* EXERCISE DESCRIPTION
Please print each entry below exactly as it reads.

* INFORMATION
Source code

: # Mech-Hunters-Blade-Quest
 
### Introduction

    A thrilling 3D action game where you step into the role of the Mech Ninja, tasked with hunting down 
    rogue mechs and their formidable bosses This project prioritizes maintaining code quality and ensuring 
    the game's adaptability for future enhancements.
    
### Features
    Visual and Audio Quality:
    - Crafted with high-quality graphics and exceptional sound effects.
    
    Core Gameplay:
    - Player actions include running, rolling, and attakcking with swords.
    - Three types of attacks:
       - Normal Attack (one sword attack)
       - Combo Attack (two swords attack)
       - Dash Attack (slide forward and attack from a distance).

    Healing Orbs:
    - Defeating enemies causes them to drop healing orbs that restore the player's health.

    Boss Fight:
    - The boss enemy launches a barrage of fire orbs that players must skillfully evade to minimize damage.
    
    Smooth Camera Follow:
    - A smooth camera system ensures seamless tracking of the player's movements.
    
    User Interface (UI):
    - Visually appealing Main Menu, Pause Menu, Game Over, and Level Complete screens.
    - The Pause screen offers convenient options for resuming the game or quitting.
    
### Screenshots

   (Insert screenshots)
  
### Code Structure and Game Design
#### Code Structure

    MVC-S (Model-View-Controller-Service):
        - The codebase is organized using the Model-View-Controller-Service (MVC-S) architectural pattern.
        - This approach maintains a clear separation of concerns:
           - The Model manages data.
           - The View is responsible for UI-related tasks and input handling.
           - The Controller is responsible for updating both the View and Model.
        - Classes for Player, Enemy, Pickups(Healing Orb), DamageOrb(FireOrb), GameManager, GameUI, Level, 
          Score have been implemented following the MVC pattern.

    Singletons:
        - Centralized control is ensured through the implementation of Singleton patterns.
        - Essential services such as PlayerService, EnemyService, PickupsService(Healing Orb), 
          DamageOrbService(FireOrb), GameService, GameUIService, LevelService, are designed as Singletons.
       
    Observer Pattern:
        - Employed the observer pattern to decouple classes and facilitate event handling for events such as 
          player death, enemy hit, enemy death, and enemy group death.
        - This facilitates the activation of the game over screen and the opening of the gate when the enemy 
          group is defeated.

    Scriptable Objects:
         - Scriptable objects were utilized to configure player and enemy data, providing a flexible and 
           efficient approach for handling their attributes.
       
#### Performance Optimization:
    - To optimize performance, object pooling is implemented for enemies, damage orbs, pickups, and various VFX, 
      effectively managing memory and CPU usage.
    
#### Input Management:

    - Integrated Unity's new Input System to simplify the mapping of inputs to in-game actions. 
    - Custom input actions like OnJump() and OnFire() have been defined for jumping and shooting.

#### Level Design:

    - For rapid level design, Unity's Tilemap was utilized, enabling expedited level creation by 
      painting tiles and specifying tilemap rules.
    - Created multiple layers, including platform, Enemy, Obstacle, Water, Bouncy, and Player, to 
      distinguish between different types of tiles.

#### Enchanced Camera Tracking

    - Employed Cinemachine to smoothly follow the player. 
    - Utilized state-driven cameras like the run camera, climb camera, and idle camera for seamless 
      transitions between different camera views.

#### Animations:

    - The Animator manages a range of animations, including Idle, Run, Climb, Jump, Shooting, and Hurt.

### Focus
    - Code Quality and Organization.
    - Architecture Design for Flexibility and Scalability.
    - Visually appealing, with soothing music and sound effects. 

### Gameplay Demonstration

* EXPECTED ANSWER
Source code

: # Mech-Hunters-Blade-Quest
 
### Introduction

    A thrilling 3D action game where you step into the role of the Mech Ninja, tasked with hunting down 
    rogue mechs and their formidable bosses This project prioritizes maintaining code quality and ensuring 
    the game's adaptability for future enhancements.
    
### Features
    Visual and Audio Quality:
    - Crafted with high-quality graphics and exceptional sound effects.
    
    Core Gameplay:
    - Player actions include running, rolling, and attakcking with swords.
    - Three types of attacks:
       - Normal Attack (one sword attack)
       - Combo Attack (two swords attack)
       - Dash Attack (slide forward and attack from a distance).

    Healing Orbs:
    - Defeating enemies causes them to drop healing orbs that restore the player's health.

    Boss Fight:
    - The boss enemy launches a barrage of fire orbs that players must skillfully evade to minimize damage.
    
    Smooth Camera Follow:
    - A smooth camera system ensures seamless tracking of the player's movements.
    
    User Interface (UI):
    - Visually appealing Main Menu, Pause Menu, Game Over, and Level Complete screens.
    - The Pause screen offers convenient options for resuming the game or quitting.
    
### Screenshots

   (Insert screenshots)
  
### Code Structure and Game Design
#### Code Structure

    MVC-S (Model-View-Controller-Service):
        - The codebase is organized using the Model-View-Controller-Service (MVC-S) architectural pattern.
        - This approach maintains a clear separation of concerns:
           - The Model manages data.
           - The View is responsible for UI-related tasks and input handling.
           - The Controller is responsible for updating both the View and Model.
        - Classes for Player, Enemy, Pickups(Healing Orb), DamageOrb(FireOrb), GameManager, GameUI, Level, 
          Score have been implemented following the MVC pattern.

    Singletons:
        - Centralized control is ensured through the implementation of Singleton patterns.
        - Essential services such as PlayerService, EnemyService, PickupsService(Healing Orb), 
          DamageOrbService(FireOrb), GameService, GameUIService, LevelService, are designed as Singletons.
       
    Observer Pattern:
        - Employed the observer pattern to decouple classes and facilitate event handling for events such as 
          player death, enemy hit, enemy death, and enemy group death.
        - This facilitates the activation of the game over screen and the opening of the gate when the enemy 
          group is defeated.

    Scriptable Objects:
         - Scriptable objects were utilized to configure player and enemy data, providing a flexible and 
           efficient approach for handling their attributes.
       
#### Performance Optimization:
    - To optimize performance, object pooling is implemented for enemies, damage orbs, pickups, and various VFX, 
      effectively managing memory and CPU usage.
    
#### Input Management:

    - Integrated Unity's new Input System to simplify the mapping of inputs to in-game actions. 
    - Custom input actions like OnJump() and OnFire() have been defined for jumping and shooting.

#### Level Design:

    - For rapid level design, Unity's Tilemap was utilized, enabling expedited level creation by 
      painting tiles and specifying tilemap rules.
    - Created multiple layers, including platform, Enemy, Obstacle, Water, Bouncy, and Player, to 
      distinguish between different types of tiles.

#### Enchanced Camera Tracking

    - Employed Cinemachine to smoothly follow the player. 
    - Utilized state-driven cameras like the run camera, climb camera, and idle camera for seamless 
      transitions between different camera views.

#### Animations:

    - The Animator manages a range of animations, including Idle, Run, Climb, Jump, Shooting, and Hurt.

### Focus
    - Code Quality and Organization.
    - Architecture Design for Flexibility and Scalability.
    - Visually appealing, with soothing music and sound effects. 

### Gameplay Demonstration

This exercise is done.